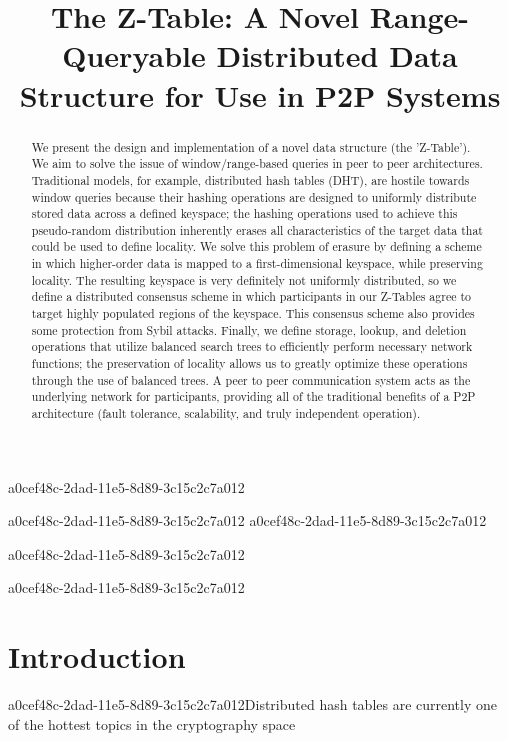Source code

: \documentclass[12pt]{article}
\title{The Z-Table: A Novel Range-Queryable Distributed Data Structure for Use in P2P Systems}
\begin{document}
a0cef48c-2dad-11e5-8d89-3c15c2c7a012
\maketitle
a0cef48c-2dad-11e5-8d89-3c15c2c7a012
a0cef48c-2dad-11e5-8d89-3c15c2c7a012\begin{abstract}
We present the design and implementation of a novel data structure (the 'Z-Table'). We aim to solve the issue of window/range-based queries in peer to peer architectures. Traditional models, for example,  distributed hash tables (DHT), are hostile towards window queries because their hashing operations are designed to uniformly distribute stored data across a defined keyspace; the hashing operations used to achieve this pseudo-random distribution inherently erases all characteristics of the target data that could be used to define locality. We solve this problem of erasure by defining a scheme in which higher-order data is mapped to a first-dimensional keyspace, while preserving locality. The resulting keyspace is very definitely not uniformly distributed, so we define a distributed consensus scheme in which participants in our Z-Tables agree to target highly populated regions of the keyspace. This consensus scheme also provides some protection from Sybil attacks. Finally, we define storage, lookup, and deletion operations that utilize balanced search trees to efficiently perform necessary network functions; the preservation of locality allows us to greatly optimize these operations through the use of balanced trees. A peer to peer communication system acts as the underlying network for participants, providing all of the traditional benefits of a P2P architecture (fault tolerance, scalability, and truly independent operation).
\end{abstract}
a0cef48c-2dad-11e5-8d89-3c15c2c7a012

\newpage
a0cef48c-2dad-11e5-8d89-3c15c2c7a012\section{Introduction}
a0cef48c-2dad-11e5-8d89-3c15c2c7a012Distributed hash tables are currently one of the hottest topics in the cryptography space~\cite{Stoica:2001dj,Rowstron:2001ea,Ratnasamy:2001wn}

\printbibliography
\end{document}
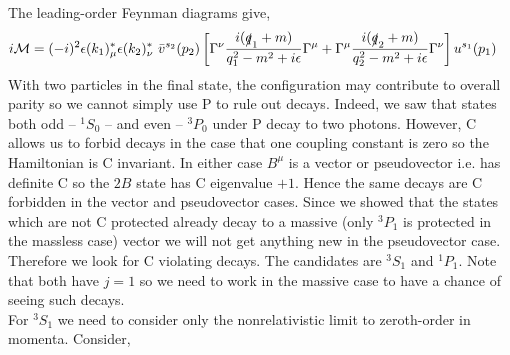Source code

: \documentclass[12pt]{article}
\newcommand{\cM}{\mathcal{M}}
\begin{document}
The leading-order Feynman diagrams give,
\begin{align*}
i \cM = (-i)^2 & \epsilon(k_1)^*_{\mu} \epsilon(k_2)^*_{\nu} \, \, \bar{v}^{s_2}(p_2) \left[ \Gamma^{\nu} \frac{i(\slashed{q}_1 + m)}{q_1^2 - m^2 + i \epsilon} \Gamma^\mu + \Gamma^{\mu} \frac{i(\slashed{q}_2 + m)}{q_2^2 - m^2 + i \epsilon} \Gamma^{\nu} \right] u^{s_1}(p_1)
\end{align*}
With two particles in the final state, the configuration may contribute to overall parity so we cannot simply use P to rule out decays. Indeed, we saw that states both odd -- ${}^1 S_0$ -- and even -- ${}^3 P_0$ under P decay to two photons. However, C allows us to forbid decays in the case that one coupling constant is zero so the Hamiltonian is C invariant. In either case $B^\mu$ is a vector or pseudovector i.e. has definite C so the $2 B$ state has C eigenvalue $+1$. Hence the same decays are C forbidden in the vector and pseudovector cases. Since we showed that the states which are not C protected already decay to a massive (only ${}^3 P_1$ is protected in the massless case) vector we will not get anything new in the pseudovector case. Therefore we look for C violating decays. The candidates are ${}^3 S_1$ and ${}^1 P_1$. Note that both have $j = 1$ so we need to work in the massive case to have a chance of seeing such decays.
\bigskip\\
For ${}^3 S_1$ we need to consider only the nonrelativistic limit to zeroth-order in momenta. Consider,
\end{document}
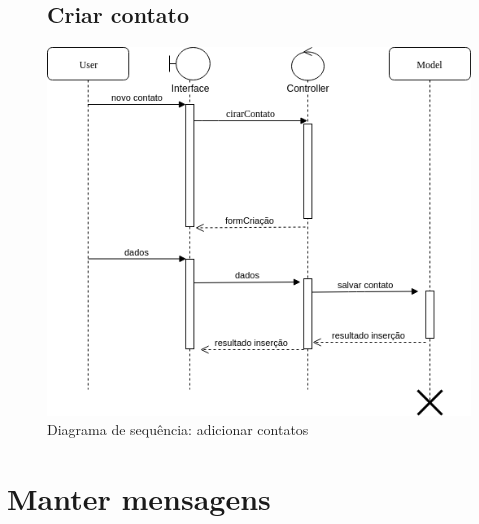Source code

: \documentclass[
	12pt,				%
	openright,			%
	twoside,			%
	a4paper,			%
	english,			%
	french,				%
	spanish,			%
	brazil				%
]{abntex2}
\begin{document}
%
\begin{figure}
	\subsection{Criar contato}
	\label{figure_diagrama_sequencia_criar_contato}
	\caption{Diagrama de sequência: adicionar contatos}
	\includegraphics[scale=0.6]{SequenceContatos/CriarContatoSequence.png}
	\hfill
\end{figure}

\section{Manter mensagens}
\end{document}
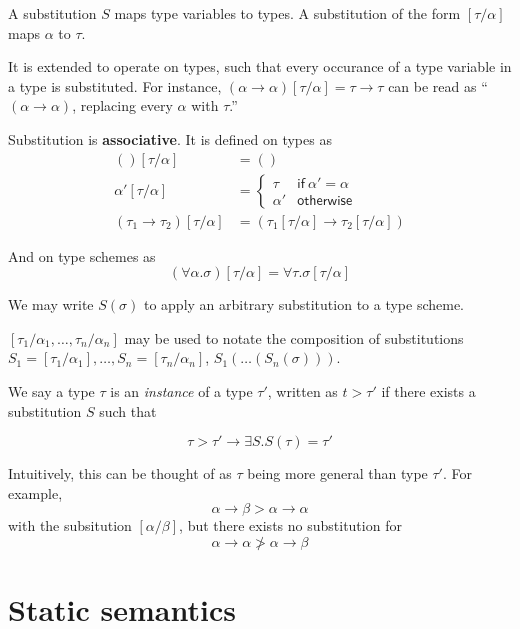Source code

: A substitution $S$ maps type variables to types. A substitution of the
form $[\tau/\alpha]$ maps $\alpha$ to $\tau$.

It is extended to operate on types, such that every occurance of a
type variable in a type is substituted.
For instance, $(\alpha \rightarrow \alpha)[\tau/\alpha] = \tau \rightarrow \tau$ can be read as ``$(\alpha \rightarrow \alpha)$,
replacing every $\alpha$ with $\tau$.''

  Substitution is \textbf{associative}. It is defined on types as
  \begin{align*}
    () [\tau/\alpha] &= () \\
    \alpha' [\tau/\alpha] &=
                            \begin{cases}
                              \tau & \mathsf{if} \ \alpha' = \alpha \\
                              \alpha' & \mathsf{otherwise}
                            \end{cases} \\
    (\tau_1 \rightarrow \tau_2)[\tau/\alpha] &= (\tau_1[\tau/\alpha] \rightarrow \tau_2[\tau/\alpha])
  \end{align*}

And on type schemes as
\[(\forall \alpha . \sigma)[\tau/\alpha] = \forall \tau . \sigma[\tau/\alpha]\]

We may write $S(\sigma)$ to apply an arbitrary substitution to a type
scheme.

$[\tau_1/\alpha_1, \ldots, \tau_n/\alpha_n]$ may be used to notate the composition of
substitutions $S_1 = [\tau_1/\alpha_1], \ldots, S_n = [\tau_n/\alpha_n]$, $S_1(\ldots(S_n(\sigma)))$.

We say a type $\tau$ is an \textit{instance} of a type $\tau'$,
written as $t > \tau'$ if there exists a substitution $S$ such that

\[ \tau > \tau' \rightarrow \exists S. S(\tau) = \tau' \]

Intuitively, this can be thought of as $\tau$ being more general than
type $\tau'$. For example,
\[ \alpha \rightarrow \beta > \alpha \rightarrow \alpha \]
with the subsitution $[\alpha/\beta]$, but there exists no substitution for
\[ \alpha \rightarrow \alpha \ngtr \alpha \rightarrow \beta \]

\section{Static semantics}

______________________________

PROBLEM DESCRIPTION:
Copy out each line carrying the string "ldots" from the data.

RESPONSE BOX:
$[\tau_1/\alpha_1, \ldots, \tau_n/\alpha_n]$ may be used to notate the composition of
substitutions $S_1 = [\tau_1/\alpha_1], \ldots, S_n = [\tau_n/\alpha_n]$, $S_1(\ldots(S_n(\sigma)))$.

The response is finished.